* **Task objective**:
The records that follow are to be repeated exactly, in full.

* **Data extracts**:
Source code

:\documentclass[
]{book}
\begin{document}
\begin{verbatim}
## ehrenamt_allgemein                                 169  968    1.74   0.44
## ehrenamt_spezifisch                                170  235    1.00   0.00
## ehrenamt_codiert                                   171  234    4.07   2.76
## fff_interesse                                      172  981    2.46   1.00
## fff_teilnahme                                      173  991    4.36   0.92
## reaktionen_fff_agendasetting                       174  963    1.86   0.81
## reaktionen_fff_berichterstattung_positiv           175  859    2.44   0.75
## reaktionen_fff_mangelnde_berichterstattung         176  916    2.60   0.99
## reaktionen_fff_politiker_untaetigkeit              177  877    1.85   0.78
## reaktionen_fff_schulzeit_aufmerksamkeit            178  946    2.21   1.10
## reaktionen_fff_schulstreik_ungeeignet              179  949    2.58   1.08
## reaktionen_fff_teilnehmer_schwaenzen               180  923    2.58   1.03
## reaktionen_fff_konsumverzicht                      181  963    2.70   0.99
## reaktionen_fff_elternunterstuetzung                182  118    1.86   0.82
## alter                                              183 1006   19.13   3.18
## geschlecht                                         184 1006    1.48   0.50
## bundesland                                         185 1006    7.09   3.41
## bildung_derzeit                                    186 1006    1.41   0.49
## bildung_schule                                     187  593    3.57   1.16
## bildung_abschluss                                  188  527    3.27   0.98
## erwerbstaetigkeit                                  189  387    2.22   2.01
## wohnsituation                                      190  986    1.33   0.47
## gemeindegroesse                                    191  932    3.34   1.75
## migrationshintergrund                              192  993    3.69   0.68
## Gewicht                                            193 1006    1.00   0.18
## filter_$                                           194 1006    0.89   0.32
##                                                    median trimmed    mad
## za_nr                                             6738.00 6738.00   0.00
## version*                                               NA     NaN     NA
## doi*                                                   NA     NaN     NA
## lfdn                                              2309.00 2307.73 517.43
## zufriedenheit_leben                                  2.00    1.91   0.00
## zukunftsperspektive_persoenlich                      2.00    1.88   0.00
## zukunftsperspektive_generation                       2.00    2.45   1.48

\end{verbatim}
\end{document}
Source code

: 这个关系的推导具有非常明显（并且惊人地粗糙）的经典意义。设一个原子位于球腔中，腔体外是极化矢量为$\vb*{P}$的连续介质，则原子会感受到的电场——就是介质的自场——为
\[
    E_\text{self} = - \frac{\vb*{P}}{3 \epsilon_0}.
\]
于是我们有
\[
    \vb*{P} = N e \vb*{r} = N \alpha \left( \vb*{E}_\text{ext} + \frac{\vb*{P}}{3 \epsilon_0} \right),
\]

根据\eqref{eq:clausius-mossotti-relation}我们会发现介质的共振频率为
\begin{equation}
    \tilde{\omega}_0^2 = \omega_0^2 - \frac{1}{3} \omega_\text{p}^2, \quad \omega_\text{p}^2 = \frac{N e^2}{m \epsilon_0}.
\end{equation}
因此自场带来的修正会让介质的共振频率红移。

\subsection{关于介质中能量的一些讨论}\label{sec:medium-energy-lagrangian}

* **Response below**:
Source code

:\documentclass[
]{book}
\begin{document}
\begin{verbatim}
## ehrenamt_allgemein                                 169  968    1.74   0.44
## ehrenamt_spezifisch                                170  235    1.00   0.00
## ehrenamt_codiert                                   171  234    4.07   2.76
## fff_interesse                                      172  981    2.46   1.00
## fff_teilnahme                                      173  991    4.36   0.92
## reaktionen_fff_agendasetting                       174  963    1.86   0.81
## reaktionen_fff_berichterstattung_positiv           175  859    2.44   0.75
## reaktionen_fff_mangelnde_berichterstattung         176  916    2.60   0.99
## reaktionen_fff_politiker_untaetigkeit              177  877    1.85   0.78
## reaktionen_fff_schulzeit_aufmerksamkeit            178  946    2.21   1.10
## reaktionen_fff_schulstreik_ungeeignet              179  949    2.58   1.08
## reaktionen_fff_teilnehmer_schwaenzen               180  923    2.58   1.03
## reaktionen_fff_konsumverzicht                      181  963    2.70   0.99
## reaktionen_fff_elternunterstuetzung                182  118    1.86   0.82
## alter                                              183 1006   19.13   3.18
## geschlecht                                         184 1006    1.48   0.50
## bundesland                                         185 1006    7.09   3.41
## bildung_derzeit                                    186 1006    1.41   0.49
## bildung_schule                                     187  593    3.57   1.16
## bildung_abschluss                                  188  527    3.27   0.98
## erwerbstaetigkeit                                  189  387    2.22   2.01
## wohnsituation                                      190  986    1.33   0.47
## gemeindegroesse                                    191  932    3.34   1.75
## migrationshintergrund                              192  993    3.69   0.68
## Gewicht                                            193 1006    1.00   0.18
## filter_$                                           194 1006    0.89   0.32
##                                                    median trimmed    mad
## za_nr                                             6738.00 6738.00   0.00
## version*                                               NA     NaN     NA
## doi*                                                   NA     NaN     NA
## lfdn                                              2309.00 2307.73 517.43
## zufriedenheit_leben                                  2.00    1.91   0.00
## zukunftsperspektive_persoenlich                      2.00    1.88   0.00
## zukunftsperspektive_generation                       2.00    2.45   1.48

\end{verbatim}
\end{document}
Source code

: 这个关系的推导具有非常明显（并且惊人地粗糙）的经典意义。设一个原子位于球腔中，腔体外是极化矢量为$\vb*{P}$的连续介质，则原子会感受到的电场——就是介质的自场——为
\[
    E_\text{self} = - \frac{\vb*{P}}{3 \epsilon_0}.
\]
于是我们有
\[
    \vb*{P} = N e \vb*{r} = N \alpha \left( \vb*{E}_\text{ext} + \frac{\vb*{P}}{3 \epsilon_0} \right),
\]

根据\eqref{eq:clausius-mossotti-relation}我们会发现介质的共振频率为
\begin{equation}
    \tilde{\omega}_0^2 = \omega_0^2 - \frac{1}{3} \omega_\text{p}^2, \quad \omega_\text{p}^2 = \frac{N e^2}{m \epsilon_0}.
\end{equation}
因此自场带来的修正会让介质的共振频率红移。

\subsection{关于介质中能量的一些讨论}\label{sec:medium-energy-lagrangian}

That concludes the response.